Because few of them seem to have purchased their own pink or green shirts and ties or even jackets for the Shenandoah Apple Blossom Festival event.

Warren Arthur, former Clarke County commissioner of the revenue, gave his wife credit for his bright pink tie and dark-green sweater vest.

Arthur capped his white slacks with a wheat-colored jacket because, he said, “I didn’t want to look like Boss Hogg.”

“This is the only event I pull out my pink jacket for,” said Brian Hester, co-chairman of the event with Greg Plotts.

Hester, sporting a special pink and green bow tie, said 375 tickets were sold for the luncheon — which attracts businessmen who come for the Baltimore bratwurst, libations and a chance to talk with their peers.

Hester said he enjoys the opportunity to visit people he grew up with in Winchester.

The relatively new event is an “attempt to bring back what the Stag Luncheon was 50 years ago,” he said.

The purpose is “business networking,” said Plotts, who works for the accounting firm of Yount Hyde & Barbour.

Ronnie Wilkins, who owns Shine 4 Less Detailing in Frederick County, agreed. But, he added, friends sitting with him at a table on the second floor of the restaurant contributed other topics.

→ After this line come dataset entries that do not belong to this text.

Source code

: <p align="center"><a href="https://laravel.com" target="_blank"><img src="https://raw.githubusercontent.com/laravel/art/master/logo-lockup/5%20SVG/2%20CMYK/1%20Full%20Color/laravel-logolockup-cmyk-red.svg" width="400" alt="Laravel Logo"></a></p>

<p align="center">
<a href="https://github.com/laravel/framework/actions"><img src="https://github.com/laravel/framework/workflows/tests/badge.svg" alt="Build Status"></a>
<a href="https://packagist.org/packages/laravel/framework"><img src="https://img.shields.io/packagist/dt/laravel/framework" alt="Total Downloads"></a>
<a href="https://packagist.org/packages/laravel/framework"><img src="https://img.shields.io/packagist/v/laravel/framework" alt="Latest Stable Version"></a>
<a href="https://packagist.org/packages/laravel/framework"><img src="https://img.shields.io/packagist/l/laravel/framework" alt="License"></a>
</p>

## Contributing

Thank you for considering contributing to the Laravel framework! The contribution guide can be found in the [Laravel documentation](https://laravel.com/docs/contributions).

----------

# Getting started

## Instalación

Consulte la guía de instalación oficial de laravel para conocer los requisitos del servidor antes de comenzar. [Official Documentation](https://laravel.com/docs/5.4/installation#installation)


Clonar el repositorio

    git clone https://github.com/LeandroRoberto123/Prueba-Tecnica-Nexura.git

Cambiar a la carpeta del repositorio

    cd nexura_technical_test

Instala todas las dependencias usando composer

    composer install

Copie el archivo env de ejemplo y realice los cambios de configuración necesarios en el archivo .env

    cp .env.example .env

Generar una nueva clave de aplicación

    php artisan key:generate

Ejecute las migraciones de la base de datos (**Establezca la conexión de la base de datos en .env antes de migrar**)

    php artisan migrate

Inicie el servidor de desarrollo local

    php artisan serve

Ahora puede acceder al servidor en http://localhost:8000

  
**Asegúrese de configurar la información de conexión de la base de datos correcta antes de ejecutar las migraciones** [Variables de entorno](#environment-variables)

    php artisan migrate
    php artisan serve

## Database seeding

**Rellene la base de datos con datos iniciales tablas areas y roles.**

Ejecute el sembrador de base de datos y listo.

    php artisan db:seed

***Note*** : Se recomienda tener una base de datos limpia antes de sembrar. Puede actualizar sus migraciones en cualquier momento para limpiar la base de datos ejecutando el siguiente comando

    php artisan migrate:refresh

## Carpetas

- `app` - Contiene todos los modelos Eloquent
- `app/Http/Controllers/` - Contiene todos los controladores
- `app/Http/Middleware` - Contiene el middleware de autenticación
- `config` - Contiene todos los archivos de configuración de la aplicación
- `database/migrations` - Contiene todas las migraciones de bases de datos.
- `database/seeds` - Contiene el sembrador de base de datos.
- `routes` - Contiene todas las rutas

“Nothing is off limits; that’s the good thing.”

The discussions ranged from politics to community events and, of course, the festival.

“We’re all friends, from all walks of life,” Wilkins said. “Everybody brings something to the table.”

John Gallagher of Berryville said he and his son Sean once made a point of hitting the Stag Luncheon. Now, he said, he prefers the Commonwealth Luncheon, without the loud music of the band and the crowds.

“I’m getting old. This has much more appeal to me,” the senior Gallagher said, adding that the Stag Luncheon was “more fun for the younger people.”

“And,” said his son, ”there’s a place for him to sit down.”

The Gallaghers, who have been attending the event for five years, apparently have a tradition going. The elder said doing something once is an event, twice is a trend and three times is a tradition.

Ruritan National President Dennis Clemmer, seated with members of the Stonewall Ruritan Club, came to Apple Blossom on a mission.

He will ride in today’s Grand Feature Parade on Stonewall’s annual float to publicize the Rudy Bear program. Ruritan supplies the teddy bears to law enforcement personnel, to be given to children involved in traumatic situations such as car accidents.

“Rudy Bear is 25 years old this year,” noted Clemmer, who wore the requisite Apple Blossom uniform of pink and green.

As a Shenandoah Valley native — his family has lived on the same road in Middlebrook, southwest of Staunton, since 1767 — he said he is aware of the festival’s traditions.

“I’m about as native as you get,” Clemmer said.

Hester said the participants would probably see a few festival celebrities during their luncheon. “This is how we kick off The Bloom.”

The event was also sponsored by Piccadilly’s, Yount Hyde & Barbour, Frogale Lumber, Annandale Millwood & Allied Systems and Anthem.